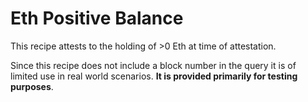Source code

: # Eth Positive Balance

This recipe attests to the holding of >0 Eth at time of attestation.

Since this recipe does not include a block number in the query it is of limited use in real world scenarios. **It is provided primarily for testing purposes**.
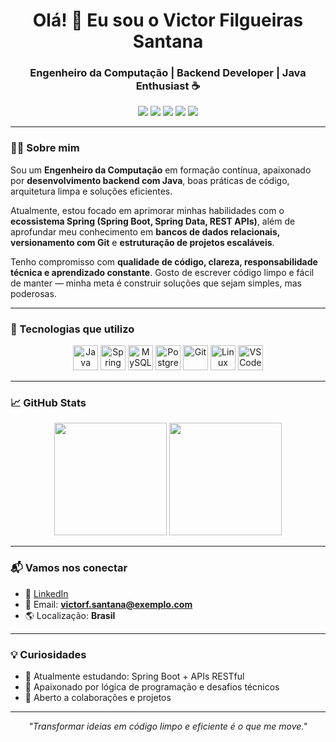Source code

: <h1 align="center">Olá! 👋 Eu sou o Victor Filgueiras Santana</h1>
<h3 align="center">Engenheiro da Computação | Backend Developer | Java Enthusiast ☕</h3>

<p align="center">
  <img src="https://img.shields.io/badge/Java-ED8B00?style=for-the-badge&logo=java&logoColor=white"/>
  <img src="https://img.shields.io/badge/Spring-6DB33F?style=for-the-badge&logo=spring&logoColor=white"/>
  <img src="https://img.shields.io/badge/PostgreSQL-316192?style=for-the-badge&logo=postgresql&logoColor=white"/>
  <img src="https://img.shields.io/badge/Linux-FCC624?style=for-the-badge&logo=linux&logoColor=black"/>
  <img src="https://img.shields.io/badge/Git-F05032?style=for-the-badge&logo=git&logoColor=white"/>
</p>

---

### 👨‍💻 Sobre mim

Sou um **Engenheiro da Computação** em formação contínua, apaixonado por **desenvolvimento backend com Java**, boas práticas de código, arquitetura limpa e soluções eficientes.

Atualmente, estou focado em aprimorar minhas habilidades com o **ecossistema Spring (Spring Boot, Spring Data, REST APIs)**, além de aprofundar meu conhecimento em **bancos de dados relacionais, versionamento com Git** e **estruturação de projetos escaláveis**.

Tenho compromisso com **qualidade de código, clareza, responsabilidade técnica e aprendizado constante**. Gosto de escrever código limpo e fácil de manter — minha meta é construir soluções que sejam simples, mas poderosas.

---

### 🧰 Tecnologias que utilizo

<div align="center">
  <img src="https://cdn.jsdelivr.net/gh/devicons/devicon/icons/java/java-original.svg" height="40" alt="Java"/>
  <img src="https://cdn.jsdelivr.net/gh/devicons/devicon/icons/spring/spring-original.svg" height="40" alt="Spring"/>
  <img src="https://cdn.jsdelivr.net/gh/devicons/devicon/icons/mysql/mysql-original.svg" height="40" alt="MySQL"/>
  <img src="https://cdn.jsdelivr.net/gh/devicons/devicon/icons/postgresql/postgresql-original.svg" height="40" alt="PostgreSQL"/>
  <img src="https://cdn.jsdelivr.net/gh/devicons/devicon/icons/git/git-original.svg" height="40" alt="Git"/>
  <img src="https://cdn.jsdelivr.net/gh/devicons/devicon/icons/linux/linux-original.svg" height="40" alt="Linux"/>
  <img src="https://cdn.jsdelivr.net/gh/devicons/devicon/icons/vscode/vscode-original.svg" height="40" alt="VSCode"/>
</div>

---

### 📈 GitHub Stats

<div align="center">
  <img height="180em" src="https://github-readme-stats.vercel.app/api?username=v-filgueiras&show_icons=true&theme=dracula&include_all_commits=true&count_private=true"/>
  <img height="180em" src="https://github-readme-stats.vercel.app/api/top-langs/?username=v-filgueiras&layout=compact&langs_count=7&theme=dracula"/>
</div>

---

### 📬 Vamos nos conectar

- 💼 [LinkedIn](https://linkedin.com/in/victorfilgueiras)
- 📧 Email: **victorf.santana@exemplo.com**
- 🌎 Localização: **Brasil**

---

### 💡 Curiosidades

- 🚀 Atualmente estudando: Spring Boot + APIs RESTful
- 🧠 Apaixonado por lógica de programação e desafios técnicos
- 🤝 Aberto a colaborações e projetos

---

<p align="center">
  <em>"Transformar ideias em código limpo e eficiente é o que me move."</em>
</p>
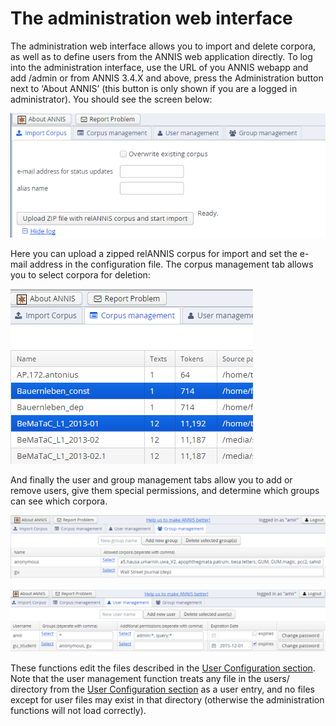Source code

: # The administration web interface

The administration web interface allows you to import and delete corpora, as well as to
define users from the ANNIS web application directly. To log into the administration
interface, use the URL of you ANNIS webapp and add /admin or from ANNIS 3.4.X
and above, press the Administration button next to ‘About ANNIS’ (this button is only
shown if you are a logged in administrator). You should see the screen below:

![import in web-adminstration interface](images/web-admin-import.png)

Here you can upload a zipped relANNIS corpus for import and set the e-mail address
in the configuration file. The corpus management tab allows you to select corpora for
deletion:

![select corpora for deletion](images/web-admin-corpus-select.png)

And finally the user and group management tabs allow you to add or remove users,
give them special permissions, and determine which groups can see which corpora.

![group management](images/web-admin-groups.png)

![user management](images/web-admin-users.png)

These functions edit the files described in the [User Configuration section](user.md). Note that the user management
function treats any file in the users/ directory from the [User Configuration section](user.md) as a user entry, and no
files except for user files may exist in that directory (otherwise the administration
functions will not load correctly).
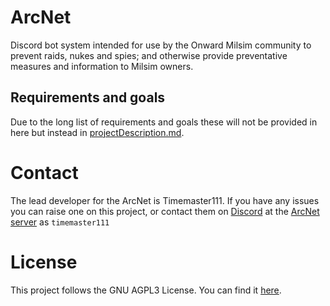 # ArcNet
Discord bot system intended for use by the Onward Milsim community to prevent raids, nukes and spies; and otherwise provide preventative measures and information to Milsim owners.

## Requirements and goals
Due to the long list of requirements and goals these will not be provided in here but instead in [projectDescription.md](./projectDescription.md).

# Contact
The lead developer for the ArcNet is Timemaster111. If you have any issues you can raise one on this project, or contact them on [Discord](https://www.discord.com) at the [ArcNet server](https://discord.gg/drkZubwZ2R) as `timemaster111`

# License
This project follows the GNU AGPL3 License. You can find it [here](./LICENSE).
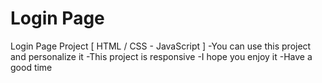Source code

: # Login Page
Login Page Project [ HTML / CSS - JavaScript ]
-You can use this project and personalize it
-This project is responsive
-I hope you enjoy it
-Have a good time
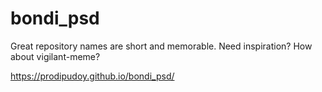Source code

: # bondi_psd
Great repository names are short and memorable. Need inspiration? How about vigilant-meme?

https://prodipudoy.github.io/bondi_psd/
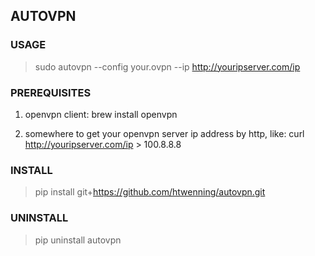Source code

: ## AUTOVPN ##

### USAGE ###

> sudo autovpn --config your.ovpn --ip http://youripserver.com/ip

### PREREQUISITES ###

1. openvpn client:  brew install openvpn

2. somewhere to get your openvpn server ip address by http, like:  curl http://youripserver.com/ip  >   100.8.8.8


### INSTALL ###

> pip install git+https://github.com/htwenning/autovpn.git

### UNINSTALL ###

> pip uninstall autovpn
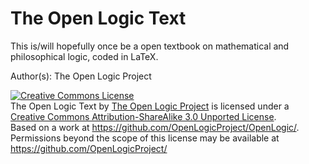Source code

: The Open Logic Text
===================

This is/will hopefully once be a open textbook on mathematical and philosophical logic, coded in LaTeX.

Author(s): The Open Logic Project

<a rel="license" href="http://creativecommons.org/licenses/by-sa/3.0/deed.en_US"><img alt="Creative Commons License" style="border-width:0" src="http://i.creativecommons.org/l/by-sa/3.0/88x31.png" /></a><br /><span xmlns:dct="http://purl.org/dc/terms/" href="http://purl.org/dc/dcmitype/Text" property="dct:title" rel="dct:type">The Open Logic Text</span> by <a xmlns:cc="http://creativecommons.org/ns#" href="https://github.com/OpenLogicProject/" property="cc:attributionName" rel="cc:attributionURL">The Open Logic Project</a> is licensed under a <a rel="license" href="http://creativecommons.org/licenses/by-sa/3.0/deed.en_US">Creative Commons Attribution-ShareAlike 3.0 Unported License</a>.<br />Based on a work at <a xmlns:dct="http://purl.org/dc/terms/" href="https://github.com/OpenLogicProject/OpenLogic/" rel="dct:source">https://github.com/OpenLogicProject/OpenLogic/</a>.<br />Permissions beyond the scope of this license may be available at <a xmlns:cc="http://creativecommons.org/ns#" href="https://github.com/OpenLogicProject/" rel="cc:morePermissions">https://github.com/OpenLogicProject/</a>
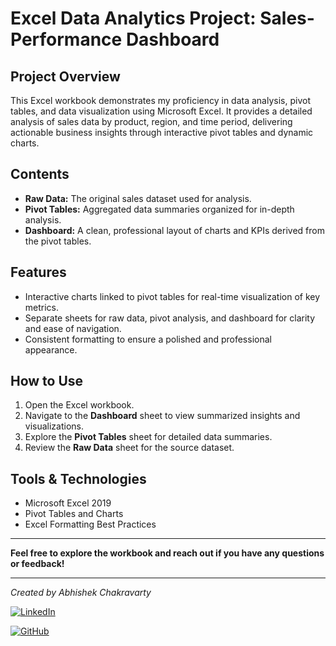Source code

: # Excel Data Analytics Project: Sales-Performance Dashboard

## Project Overview

This Excel workbook demonstrates my proficiency in data analysis, pivot tables, and data visualization using Microsoft Excel. It provides a detailed analysis of sales data by product, region, and time period, delivering actionable business insights through interactive pivot tables and dynamic charts.

## Contents

- **Raw Data:** The original sales dataset used for analysis.
- **Pivot Tables:** Aggregated data summaries organized for in-depth analysis.
- **Dashboard:** A clean, professional layout of charts and KPIs derived from the pivot tables.

## Features

- Interactive charts linked to pivot tables for real-time visualization of key metrics.
- Separate sheets for raw data, pivot analysis, and dashboard for clarity and ease of navigation.
- Consistent formatting to ensure a polished and professional appearance.

## How to Use

1. Open the Excel workbook.
2. Navigate to the **Dashboard** sheet to view summarized insights and visualizations.
3. Explore the **Pivot Tables** sheet for detailed data summaries.
4. Review the **Raw Data** sheet for the source dataset.

## Tools & Technologies

- Microsoft Excel 2019
- Pivot Tables and Charts
- Excel Formatting Best Practices

---

**Feel free to explore the workbook and reach out if you have any questions or feedback!**

---

_Created by Abhishek Chakravarty_

[![LinkedIn](https://img.shields.io/badge/LinkedIn-Profile-blue?style=for-the-badge&logo=linkedin&logoColor=white)](https://www.linkedin.com/in/iamchakravarty/)

[![GitHub](https://img.shields.io/badge/GitHub-Profile-black?style=for-the-badge&logo=github&logoColor=white)](https://github.com/Chakru)
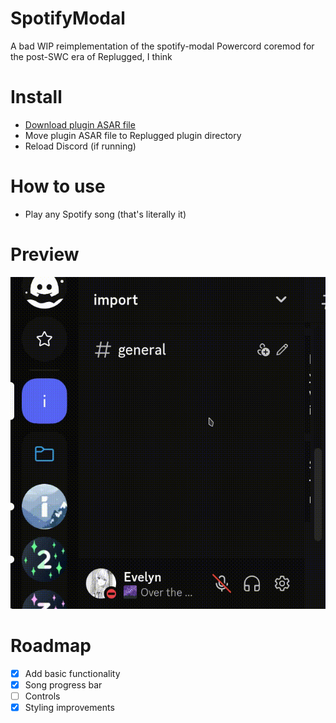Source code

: # SpotifyModal
A bad WIP reimplementation of the spotify-modal Powercord coremod for the post-SWC era of Replugged, I think
  
# Install
  - [Download plugin ASAR file](https://github.com/Socketlike/SpotifyModal/releases/latest)  
  - Move plugin ASAR file to Replugged plugin directory  
  - Reload Discord (if running)
  
# How to use
  - Play any Spotify song (that's literally it)
  
# Preview
  ![Preview](Preview.gif)
  
# Roadmap
  - [X] Add basic functionality
  - [X] Song progress bar
  - [ ] Controls
  - [X] Styling improvements
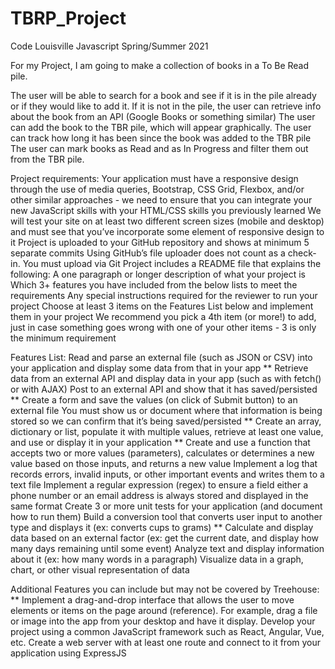 # TBRP_Project
Code Louisville Javascript Spring/Summer 2021

For my Project, I am going to make a collection of books in a To Be Read pile. 

The user will be able to search for a book and see if it is in the pile already or if they would like to add it.
If it is not in the pile, the user can retrieve info about the book from an API (Google Books or something similar)
The user can add the book to the TBR pile, which will appear graphically. 
The user can track how long it has been since the book was added to the TBR pile
The user can mark books as Read and as In Progress and filter them out from the TBR pile.


Project requirements:
Your application must have a responsive design through the use of media queries, Bootstrap, CSS Grid, Flexbox, and/or other similar approaches - we need to ensure that you can integrate your new JavaScript skills with your HTML/CSS skills you previously learned
We will test your site on at least two different screen sizes (mobile and desktop) and must see that you’ve incorporate some element of responsive design to it
Project is uploaded to your GitHub repository and shows at minimum 5 separate commits
Using GitHub’s file uploader does not count as a check-in. You must upload via Git
Project includes a README file that explains the following:
A one paragraph or longer description of what your project is
Which 3+ features you have included from the below lists to meet the requirements
Any special instructions required for the reviewer to run your project
Choose at least 3 items on the Features List below and implement them in your project
We recommend you pick a 4th item (or more!) to add, just in case something goes wrong with one of your other items - 3 is only the minimum requirement


Features List:
Read and parse an external file (such as JSON or CSV) into your application and display some data from that in your app
** Retrieve data from an external API and display data in your app (such as with fetch() or with AJAX)
Post to an external API and show that it has saved/persisted
** Create a form and save the values (on click of Submit button) to an external file 
You must show us or document where that information is being stored so we can confirm that it’s being saved/persisted
** Create an array, dictionary or list, populate it with multiple values, retrieve at least one value, and use or display it in your application
** Create and use a function that accepts two or more values (parameters), calculates or determines a new value based on those inputs, and returns a new value
Implement a log that records errors, invalid inputs, or other important events and writes them to a text file
Implement a regular expression (regex) to ensure a field either a phone number or an email address is always stored and displayed in the same format
Create 3 or more unit tests for your application (and document how to run them)
Build a conversion tool that converts user input to another type and displays it (ex: converts cups to grams)
** Calculate and display data based on an external factor (ex: get the current date, and display how many days remaining until some event)
Analyze text and display information about it (ex: how many words in a paragraph)
Visualize data in a graph, chart, or other visual representation of data


Additional Features you can include but may not be covered by Treehouse:
** Implement a drag-and-drop interface that allows the user to move elements or items on the page around (reference). For example, drag a file or image into the app from your desktop and have it display. 
Develop your project using a common JavaScript framework such as React, Angular, Vue, etc.
Create a web server with at least one route and connect to it from your application using ExpressJS

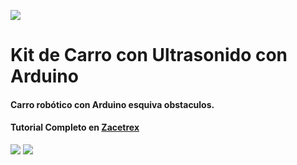 ![](https://zacetrex.com/wp-content/uploads/2025/02/Zacetrex-Logo-vert-celeste2-scaled.webp)

#  Kit de Carro con Ultrasonido con Arduino

#### Carro robótico con Arduino esquiva obstaculos.

#### Tutorial Completo en [Zacetrex](http://zacetrex.com)

![](https://zacetrex.com/wp-content/uploads/2025/03/Kit-de-Carro-Evasor-de-Obstaculos.png)
![](https://zacetrex.com/wp-content/uploads/2025/03/Kit-BMS-2S.png)
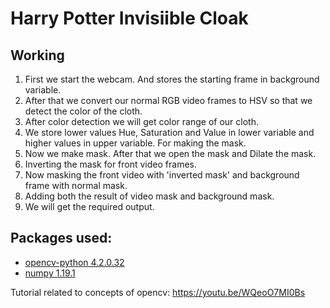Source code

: # Harry Potter Invisiible Cloak

## Working
1. First we start the webcam. And stores the starting frame in background variable.
2. After that we convert our normal RGB video frames to HSV so that we detect the color of the cloth.
3. After color detection we will get color range of our cloth.
4. We store lower values Hue, Saturation and Value in lower variable and higher values in upper variable. For making the mask.
5. Now we make mask. After that we open the mask and Dilate the mask.
6. Inverting the mask for front video frames.
7. Now masking the front video with 'inverted mask' and background frame with normal mask.
8. Adding both the result of video mask and background mask.
9. We will get the required output.


## Packages used:
- [opencv-python 4.2.0.32](https://pypi.org/project/opencv-python/)
- [numpy 1.19.1](https://pypi.org/project/numpy/)

Tutorial related to concepts of opencv: https://youtu.be/WQeoO7MI0Bs
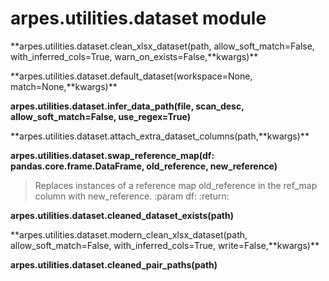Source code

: # arpes.utilities.dataset module

**arpes.utilities.dataset.clean\_xlsx\_dataset(path,
allow\_soft\_match=False, with\_inferred\_cols=True,
warn\_on\_exists=False,**kwargs)\*\*

**arpes.utilities.dataset.default\_dataset(workspace=None,
match=None,**kwargs)\*\*

**arpes.utilities.dataset.infer\_data\_path(file, scan\_desc,
allow\_soft\_match=False,
use\_regex=True)**

**arpes.utilities.dataset.attach\_extra\_dataset\_columns(path,**kwargs)\*\*

**arpes.utilities.dataset.swap\_reference\_map(df:
pandas.core.frame.DataFrame, old\_reference, new\_reference)**

> Replaces instances of a reference map old\_reference in the ref\_map
> column with new\_reference. :param df: :return:

**arpes.utilities.dataset.cleaned\_dataset\_exists(path)**

**arpes.utilities.dataset.modern\_clean\_xlsx\_dataset(path,
allow\_soft\_match=False, with\_inferred\_cols=True,
write=False,**kwargs)\*\*

**arpes.utilities.dataset.cleaned\_pair\_paths(path)**
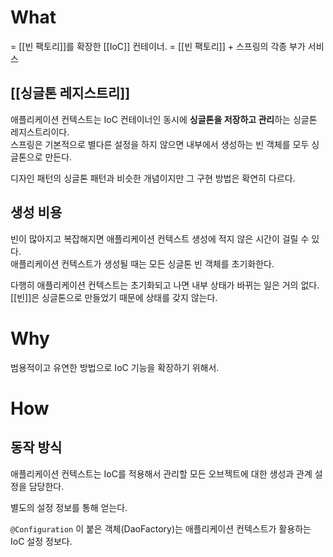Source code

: # What
 
 = [[빈 팩토리]]를 확장한 [[IoC]] 컨테이너. 
 = [[빈 팩토리]] + 스프링의 각종 부가 서비스

## [[싱글톤 레지스트리]]

애플리케이션 컨텍스트는 IoC 컨테이너인 동시에 **싱글톤을 저장하고 관리**하는 싱글톤 레지스트리이다.  
스프링은 기본적으로 별다른 설정을 하지 않으면 내부에서 생성하는 빈 객체를 모두 싱글톤으로 만든다.  

디자인 패턴의 싱글톤 패턴과 비슷한 개념이지만 그 구현 방법은 확연히 다르다.  


## 생성 비용

빈이 많아지고 복잡해지면 애플리케이션 컨텍스트 생성에 적지 않은 시간이 걸릴 수 있다.   
애플리케이션 컨텍스트가 생성될 때는 모든 싱글톤 빈 객체를 초기화한다.  

다행히 애플리케이션 컨텍스트는 초기화되고 나면 내부 상태가 바뀌는 일은 거의 없다.  
[[빈]]은 싱글톤으로 만들었기 때문에 상태를 갖지 않는다.  


# Why

범용적이고 유연한 방법으로 IoC 기능을 확장하기 위해서.


# How


## 동작 방식

애플리케이션 컨텍스트는 IoC를 적용해서 관리할 모든 오브젝트에 대한 생성과 관계 설정을 담당한다. 

별도의 설정 정보를 통해 얻는다.

`@Configuration` 이 붙은 객체(DaoFactory)는 애플리케이션 컨텍스트가 활용하는 IoC 설정 정보다.
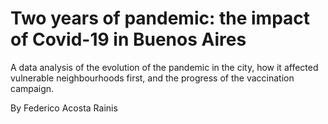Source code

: # Two years of pandemic: the impact of Covid-19 in Buenos Aires

A data analysis of the evolution of the pandemic in the city, how it affected vulnerable neighbourhoods first, and the progress of the vaccination campaign.

By Federico Acosta Rainis
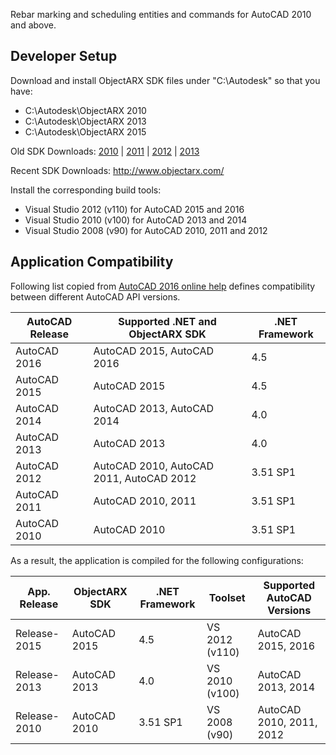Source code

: Rebar marking and scheduling entities and commands for AutoCAD 2010 and above.

Developer Setup
---------------
Download and install ObjectARX SDK files under "C:\Autodesk" so that you have:
* C:\Autodesk\ObjectARX 2010
* C:\Autodesk\ObjectARX 2013
* C:\Autodesk\ObjectARX 2015

Old SDK Downloads: [2010](http://download.autodesk.com/akdlm/esd/dlm/objectarx/ObjectARX_2010_Win_64_and_32Bit.exe) | [2011](http://download.autodesk.com/esd/objectarx/2011/ObjectARX_2011_Win_64_and_32Bit.exe) | [2012](http://download.autodesk.com/esd/objectarx/2012/ObjectARX_2012_Win_64_and_32Bit.exe) | [2013](http://download.autodesk.com/esd/objectarx/2013/ObjectARX_2013_Win_64_and_32Bit.exe)

Recent SDK Downloads: http://www.objectarx.com/

Install the corresponding build tools:
* Visual Studio 2012 (v110) for AutoCAD 2015 and 2016
* Visual Studio 2010 (v100) for AutoCAD 2013 and 2014
* Visual Studio 2008 (v90) for AutoCAD 2010, 2011 and 2012

Application Compatibility
-------------------------
Following list copied from [AutoCAD 2016 online help](http://help.autodesk.com/view/ACD/2016/ENU/?guid=GUID-D54B0935-1638-4F97-8B37-1EC3635A1E71) defines compatibility between different AutoCAD API versions.

| AutoCAD Release | Supported .NET and ObjectARX SDK         | .NET Framework |
|-----------------|------------------------------------------|----------------|
| AutoCAD 2016    | AutoCAD 2015, AutoCAD 2016               | 4.5            |
| AutoCAD 2015    | AutoCAD 2015                             | 4.5            |
| AutoCAD 2014    | AutoCAD 2013, AutoCAD 2014               | 4.0            |
| AutoCAD 2013    | AutoCAD 2013                             | 4.0            |
| AutoCAD 2012    | AutoCAD 2010, AutoCAD 2011, AutoCAD 2012 | 3.51 SP1       |
| AutoCAD 2011    | AutoCAD 2010, 2011                       | 3.51 SP1       |
| AutoCAD 2010    | AutoCAD 2010                             | 3.51 SP1       |

As a result, the application is compiled for the following configurations:

| App. Release | ObjectARX SDK | .NET Framework | Toolset        | Supported AutoCAD Versions |
|--------------|---------------|----------------|----------------|--------------------------|
| Release-2015 | AutoCAD 2015  | 4.5            | VS 2012 (v110) | AutoCAD 2015, 2016       |
| Release-2013 | AutoCAD 2013  | 4.0            | VS 2010 (v100) | AutoCAD 2013, 2014       |
| Release-2010 | AutoCAD 2010  | 3.51 SP1       | VS 2008 (v90)  | AutoCAD 2010, 2011, 2012 |
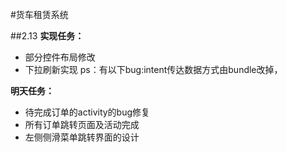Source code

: #货车租赁系统

##2.13
**实现任务：**

* 部分控件布局修改
* 下拉刷新实现
ps：有以下bug:intent传达数据方式由bundle改掉，

**明天任务：**

* 待完成订单的activity的bug修复
* 所有订单跳转页面及活动完成
* 左侧侧滑菜单跳转界面的设计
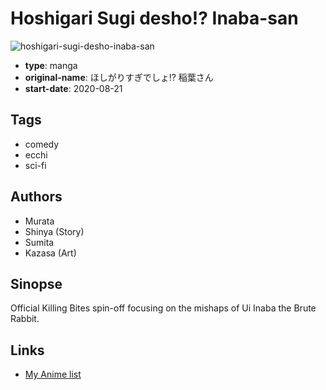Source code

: # Hoshigari Sugi desho!? Inaba-san

![hoshigari-sugi-desho-inaba-san](https://cdn.myanimelist.net/images/manga/3/233582.jpg)

-   **type**: manga
-   **original-name**: ほしがりすぎでしょ!? 稲葉さん
-   **start-date**: 2020-08-21

## Tags

-   comedy
-   ecchi
-   sci-fi

## Authors

-   Murata
-   Shinya (Story)
-   Sumita
-   Kazasa (Art)

## Sinopse

Official Killing Bites spin-off focusing on the mishaps of Ui Inaba the Brute Rabbit.

## Links

-   [My Anime list](https://myanimelist.net/manga/129368/Hoshigari_Sugi_desho_Inaba-san)
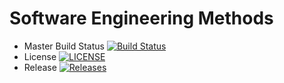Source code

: # Software Engineering Methods

- Master Build Status [![Build Status](https://travis-ci.org/Val-01/sem.svg?branch=master)](https://travis-ci.org/Val-01/sem.svg?branch=main)
- License [![LICENSE](https://img.shields.io/github/license/Val-01/sem.svg?style=flat-square)](https://github.com/Val-01/sem/blob/master/LICENSE)
- Release [![Releases](https://img.shields.io/github/release/Val-01/sem/all.svg?style=flat-square)](https://github.com/Val-01/sem/releases)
- - -
#### Task to carry out:
Go to the line in the material above that contains "## AUTOVPN ##" and copy exactly from there through the line that contains "brew install openvpn", stopping after it.

#### Answer for this exercise:
: ## AUTOVPN ##

### USAGE ###

> sudo autovpn --config your.ovpn --ip http://youripserver.com/ip

### PREREQUISITES ###

1. openvpn client:  brew install openvpn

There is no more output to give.